WORK ITEM – Could you write out, exactly, every line from the top of the data through the line holding "an instance of"? Omit the pictures.

Stored data –
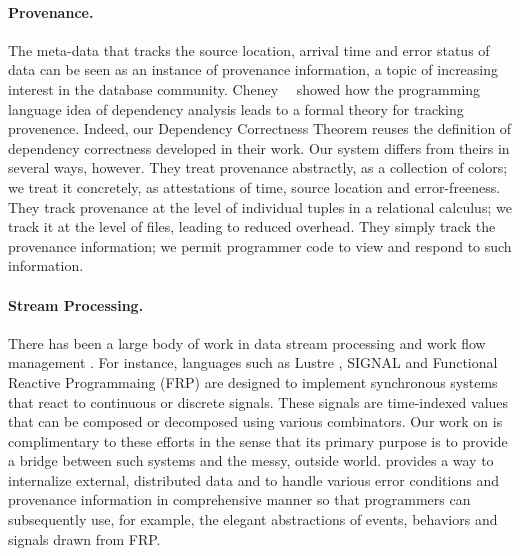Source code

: 

\paragraph*{Provenance.}  The \padsd{} meta-data that tracks the
source location, arrival time and error status of data can be seen as
an instance of provenance information, a topic of increasing interest
in the database community.  Cheney~\etal{}~\cite{cheney-dbpl07} showed
how the programming language idea of dependency analysis leads to a
formal theory for tracking provenence.  Indeed, our Dependency
Correctness Theorem reuses the definition of dependency correctness
developed in their work.  Our system differs from theirs in several
ways, however.  They treat provenance abstractly, as a collection of
colors; we treat it concretely, as attestations of time, source
location and error-freeness.  They track provenance at the level of
individual tuples in a relational calculus; we track it at the level
of files, leading to reduced overhead.  They simply track the
provenance information; we permit programmer code to view and
respond to such information.

\paragraph*{Stream Processing.}
There has been a large body of work in data stream processing and work
flow management \cite{Golab03}. For instance, languages such as Lustre
\cite{CaspiPHP87}, SIGNAL \cite{AmagbegnonBG95} and Functional
Reactive Programmaing (FRP) \cite{ElliottH97,WanH00} are designed to
implement synchronous systems that react to continuous or discrete
signals. These signals are time-indexed values that can be composed or
decomposed using various combinators.  Our work on \padsd{} is
complimentary to these efforts in the sense that its primary purpose
is to provide a bridge between such systems and the messy, outside
world.  \padsd{} provides a way to internalize external, distributed
data and to handle various error conditions and provenance information
in comprehensive manner so that programmers can subsequently use, for
example, the elegant abstractions of events, behaviors and signals
drawn from FRP.


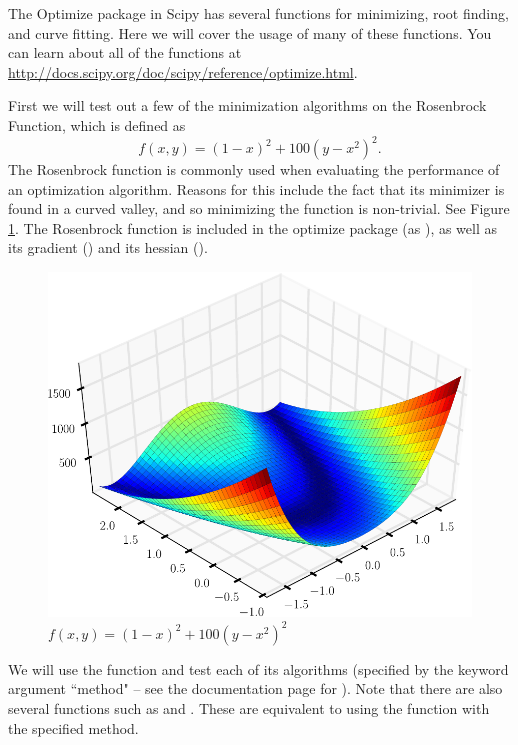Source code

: \label{lab:Optimization1}

The Optimize package in Scipy has several functions for minimizing, root finding, and curve fitting. Here we will cover the usage of many of these functions.
You can learn about all of the functions at \url{http://docs.scipy.org/doc/scipy/reference/optimize.html}.

First we will test out a few of the minimization algorithms on the Rosenbrock Function, which is defined as
\[
f(x,y) = (1-x)^2 + 100(y-x^2)^2.
\]
The Rosenbrock function is commonly used when evaluating the performance of an optimization algorithm.
Reasons for this include the fact that its minimizer is found in a curved valley, and so minimizing the function is non-trivial.
See Figure \ref{opt:rosenbrock}.
The Rosenbrock function is included in the optimize package (as ), as well as its gradient () and its hessian ().

\begin{figure}
\includegraphics[width=\textwidth]{Rosenbrock.pdf}
\caption{$f(x,y) = (1-x)^2 + 100(y-x^2)^2$}
\label{opt:rosenbrock}
\end{figure}

We will use the  function and test each of its algorithms (specified by the keyword argument ``method" -- see the documentation page for ).
Note that there are also several functions such as  and . These are equivalent to using the  function with the specified method.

YOUR SOLUTION –
Source code

: 

\paragraph*{Provenance.}  The \padsd{} meta-data that tracks the
source location, arrival time and error status of data can be seen as
an instance of provenance information, a topic of increasing interest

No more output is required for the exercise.